Aapo Rantalainen's blog

Experiences with Information Technology and Open source

I want my BIOS open

Posted by Aapo Rantalainen on September 26, 2011

My very first laptop from somewhere 2000 was not used very much on last years. It is Compaq Presario 700 with 384M memory. This autumn I got work for it.

Compaq Presario 700, running Ubuntu 10.04 (long term support) with LXDE desktop. Everything works even laptop is older than 10 years. Did I say everything? Actually there is one fault. There are no working battery any more. This is not issue. But laptop’s internal CMOS battery (used for clock) is empty. Why this is issue? Now computer doesn’t know clock until it checks it over Internet. This is not issue at all. But before Operating System starts there are one player called BIOS, who ‘checks everything is OK’ and that realized there are no power in clock’s battery and thinks it is so critical that user must read error message and press F1 to continue booting. Every boot.
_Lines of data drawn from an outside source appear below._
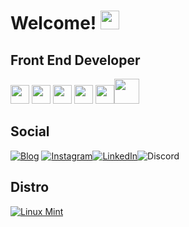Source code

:# Welcome! <img src="https://emojipedia-us.s3.amazonaws.com/source/skype/289/victory-hand_270c-fe0f.png" width="30" height="30">

## Front End Developer

<img src="https://cdn-icons-png.flaticon.com/512/1051/1051277.png" width="30" height="30"> <img src="https://cdn-icons-png.flaticon.com/512/732/732190.png" width="30" height="30"> <img src="https://cdn-icons-png.flaticon.com/512/5968/5968292.png" width="30" height="30"> <img src="https://cdn-icons-png.flaticon.com/512/753/753244.png" width="30" height="30"> <img src="https://cdn-icons-png.flaticon.com/512/5968/5968381.png" width="30" height="30"><img src="https://github.com/Cyberdrick/Cyberdrick/assets/80337758/28664af9-6d0d-40c1-b2b8-84fb94ce9153" width="40" height="40">



## Social

[![Blog](https://img.shields.io/website?label=netlifywebsite&style=for-the-badge&url=https://rodrigo-sanchez-ortega-45df42.netlify.app/)](https://rodrigo-sanchez-ortega-45df42.netlify.app) [![Instagram](https://img.shields.io/badge/Instagram-E4405F?style=for-the-badge&logo=instagram&logoColor=white)](https://www.instagram.com/rodrigo_cyb35/)[![LinkedIn](https://img.shields.io/badge/LinkedIn-0077B5?style=for-the-badge&logo=linkedin&logoColor=white)](https://www.linkedin.com/in/rodrigo-sanchez-ortega-145b4820a/)![Discord](https://img.shields.io/badge/RodrigoShash1499-7289DA?style=for-the-badge&logo=discord&logoColor=white)

## Distro

[![Linux Mint](https://img.shields.io/badge/Linux_Mint-87CF3E?style=for-the-badge&logo=linux-mint&logoColor=white)](https://linuxmint.com/download.php)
Funny (or not-funny) thing is that BIOS is only closed source part of my computer and it is only/last part causing troubles. (And for records: even every other part is open source, I haven’t modify the code. Somebody before me have fixed every issues relating using old laptop without any batteries).

6 Responses to “I want my BIOS open”

  1. rhk said

    How about.. OpenBIOS?! http://www.openfirmware.info/Welcome_to_OpenBIOS

  2. rhk said

    Another option would be to replace the CMOS battery so it’d remember the time. I googled and it looks like that on a certain geocities site there has been nice instruction how to do it – but it’s gone now. However you’ll find links to it when googling for presario 700 cmos battery but it doesn’t help much. And be prepared to have a day or two of downtime if you start to change the battery :)

  3. Aapo said

    “Do not try to put OpenBIOS in a real boot ROM, it will not work and may damage your hardware!” From status of OpenBIOS (used only under QEMU).

    I’m not planning to change CMOS battery. I have also option to dump whole computer and use newer one. These solutions are not saving the world (=helping anybody else).

    Coreboot (formerly know as LinuxBOOT) [ http://www.coreboot.org/ ] doesn’t support Presario. Maybe next time I buy laptop I first check Coreboot support list.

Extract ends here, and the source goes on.